Ironic isn’t it, especially when so much has been written about the social web. Not that there can be any doubting the power of the web to connect people, to express their views and share. In Wikipedia, Don Tapscott and Anthony Williams provided many examples of firms have benefited from crowd-sourced innovative ideas.Clay Shirky has described the power of the social web to connect people and to do things together without the need for centralised organisation.
It’s nothing short of extraordinary really when so much innovation, creativity and resilience comes from openness and integrating web-based collaboration within the workplace. The amount of shareholder value eroding by the day must be staggering.
What’s going on? It’s a clash of culture: the open nature of the web causes friction when it rubs up against the command and control nature of the enterprise, largely to do with power. So the main problem is social. Perceived reputation, status and financial reward is wrapped up in authoritarian regimes.
There are limiting social factors though. Many people are reluctant to speak out. I’ve lost count of how many people have said to me “But I can’t think of anything to say”. There are those who prefer to be led rather than to lead. Given the rapid rise of social networking sites, many people lack experience in web literacy. The sheer scale of information on the web is over-whelming. Aggregation and curation tools and techniques such as tagging, creating lists, book-marking and filtering are mastered by just a few digital literati. So it’s important to leverage from those willing to express themselves and willing to share. They are the new creators of value…although there is one other, and that’s the generalist.
Last Friday I attended the Media 2010 seminar in Sydney, Australia. The event attracted a a lot of influential industry people – a very good sign. but back to the generalist, One of the presenters was Saneel Radia, SVP at Denuo, Chicago.

Seneel used a term I’ve not heard of before – intersectional innovation. It’s where a generalist works with specialists injecting alternative perspectives from which new insights and creative design can emerge. From an enterprise perspective, the trick is to “empower generalists via accountability”. I grasped the value immediately. As a generalist working in strategic foresight I am too familiar with the dead weight barriers to innovation from specialists. Resilience comes from questioning assumptions and established patterns of behaviour. There is a lower chance of that happening within teams of specialists whose knowledge of things outside their field is limited. The value from generalists comes when pointing to related developments that are changing the paradigm.

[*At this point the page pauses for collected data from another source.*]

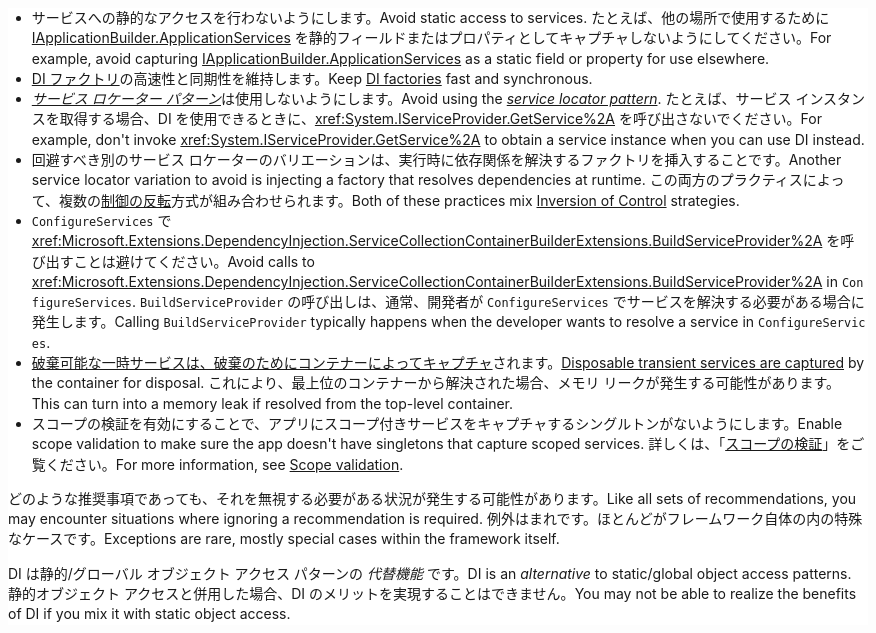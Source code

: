 - <span data-ttu-id="9fce1-190">サービスへの静的なアクセスを行わないようにします。</span><span class="sxs-lookup"><span data-stu-id="9fce1-190">Avoid static access to services.</span></span> <span data-ttu-id="9fce1-191">たとえば、他の場所で使用するために [IApplicationBuilder.ApplicationServices](xref:Microsoft.AspNetCore.Builder.IApplicationBuilder.ApplicationServices) を静的フィールドまたはプロパティとしてキャプチャしないようにしてください。</span><span class="sxs-lookup"><span data-stu-id="9fce1-191">For example, avoid capturing [IApplicationBuilder.ApplicationServices](xref:Microsoft.AspNetCore.Builder.IApplicationBuilder.ApplicationServices) as a static field or property for use elsewhere.</span></span>
- <span data-ttu-id="9fce1-192">[DI ファクトリ](#async-di-factories-can-cause-deadlocks)の高速性と同期性を維持します。</span><span class="sxs-lookup"><span data-stu-id="9fce1-192">Keep [DI factories](#async-di-factories-can-cause-deadlocks) fast and synchronous.</span></span>
- <span data-ttu-id="9fce1-193">[*サービス ロケーター パターン*](#scoped-service-as-singleton)は使用しないようにします。</span><span class="sxs-lookup"><span data-stu-id="9fce1-193">Avoid using the [*service locator pattern*](#scoped-service-as-singleton).</span></span> <span data-ttu-id="9fce1-194">たとえば、サービス インスタンスを取得する場合、DI を使用できるときに、<xref:System.IServiceProvider.GetService%2A> を呼び出さないでください。</span><span class="sxs-lookup"><span data-stu-id="9fce1-194">For example, don't invoke <xref:System.IServiceProvider.GetService%2A> to obtain a service instance when you can use DI instead.</span></span>
- <span data-ttu-id="9fce1-195">回避すべき別のサービス ロケーターのバリエーションは、実行時に依存関係を解決するファクトリを挿入することです。</span><span class="sxs-lookup"><span data-stu-id="9fce1-195">Another service locator variation to avoid is injecting a factory that resolves dependencies at runtime.</span></span> <span data-ttu-id="9fce1-196">この両方のプラクティスによって、複数の[制御の反転](/dotnet/standard/modern-web-apps-azure-architecture/architectural-principles#dependency-inversion)方式が組み合わせられます。</span><span class="sxs-lookup"><span data-stu-id="9fce1-196">Both of these practices mix [Inversion of Control](/dotnet/standard/modern-web-apps-azure-architecture/architectural-principles#dependency-inversion) strategies.</span></span>
- <span data-ttu-id="9fce1-197">`ConfigureServices` で <xref:Microsoft.Extensions.DependencyInjection.ServiceCollectionContainerBuilderExtensions.BuildServiceProvider%2A> を呼び出すことは避けてください。</span><span class="sxs-lookup"><span data-stu-id="9fce1-197">Avoid calls to <xref:Microsoft.Extensions.DependencyInjection.ServiceCollectionContainerBuilderExtensions.BuildServiceProvider%2A> in `ConfigureServices`.</span></span> <span data-ttu-id="9fce1-198">`BuildServiceProvider` の呼び出しは、通常、開発者が `ConfigureServices` でサービスを解決する必要がある場合に発生します。</span><span class="sxs-lookup"><span data-stu-id="9fce1-198">Calling `BuildServiceProvider` typically happens when the developer wants to resolve a service in `ConfigureServices`.</span></span>
- <span data-ttu-id="9fce1-199">[破棄可能な一時サービスは、破棄のためにコンテナーによってキャプチャ](#disposable-transient-services-captured-by-container)されます。</span><span class="sxs-lookup"><span data-stu-id="9fce1-199">[Disposable transient services are captured](#disposable-transient-services-captured-by-container) by the container for disposal.</span></span> <span data-ttu-id="9fce1-200">これにより、最上位のコンテナーから解決された場合、メモリ リークが発生する可能性があります。</span><span class="sxs-lookup"><span data-stu-id="9fce1-200">This can turn into a memory leak if resolved from the top-level container.</span></span>
- <span data-ttu-id="9fce1-201">スコープの検証を有効にすることで、アプリにスコープ付きサービスをキャプチャするシングルトンがないようにします。</span><span class="sxs-lookup"><span data-stu-id="9fce1-201">Enable scope validation to make sure the app doesn't have singletons that capture scoped services.</span></span> <span data-ttu-id="9fce1-202">詳しくは、「[スコープの検証](dependency-injection.md#scope-validation)」をご覧ください。</span><span class="sxs-lookup"><span data-stu-id="9fce1-202">For more information, see [Scope validation](dependency-injection.md#scope-validation).</span></span>

<span data-ttu-id="9fce1-203">どのような推奨事項であっても、それを無視する必要がある状況が発生する可能性があります。</span><span class="sxs-lookup"><span data-stu-id="9fce1-203">Like all sets of recommendations, you may encounter situations where ignoring a recommendation is required.</span></span> <span data-ttu-id="9fce1-204">例外はまれです。ほとんどがフレームワーク自体の内の特殊なケースです。</span><span class="sxs-lookup"><span data-stu-id="9fce1-204">Exceptions are rare, mostly special cases within the framework itself.</span></span>

<span data-ttu-id="9fce1-205">DI は静的/グローバル オブジェクト アクセス パターンの *代替機能* です。</span><span class="sxs-lookup"><span data-stu-id="9fce1-205">DI is an *alternative* to static/global object access patterns.</span></span> <span data-ttu-id="9fce1-206">静的オブジェクト アクセスと併用した場合、DI のメリットを実現することはできません。</span><span class="sxs-lookup"><span data-stu-id="9fce1-206">You may not be able to realize the benefits of DI if you mix it with static object access.</span></span>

Seems like the term ‘intersectional innovation’ was coined by Frans Johansson back in 2004 when he published The Medici Effect. Frans blogs here. I’ve got to look into this!
Of course, it’s not all about openness and sharing. Intellectual property remains a driver of wealth. Apple did not develop the iPhone through open-source design. Google has its search engine secrets. Yet both Apple and Google create value from the open nature of the internet and the social web. There is life in the enterprise for sure!
In my view then, firms looking for resilience and new value need to blend social networks and generalists into the operations of their business.